• Required action: Leave out any pictures and transcribe all other data below exactly.

• Provided entries:
──────────

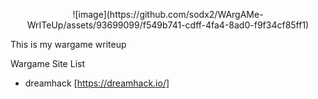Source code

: <p align="center">
![image](https://github.com/sodx2/WArgAMe-WrITeUp/assets/93699099/f549b741-cdff-4fa4-8ad0-f9f34cf85ff1)
</p>

This is my wargame writeup 

Wargame Site List

* dreamhack [https://dreamhack.io/]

──────────

• Your solution:
Source code

: <p align="center">
![image](https://github.com/sodx2/WArgAMe-WrITeUp/assets/93699099/f549b741-cdff-4fa4-8ad0-f9f34cf85ff1)
</p>

This is my wargame writeup 

Wargame Site List

* dreamhack [https://dreamhack.io/]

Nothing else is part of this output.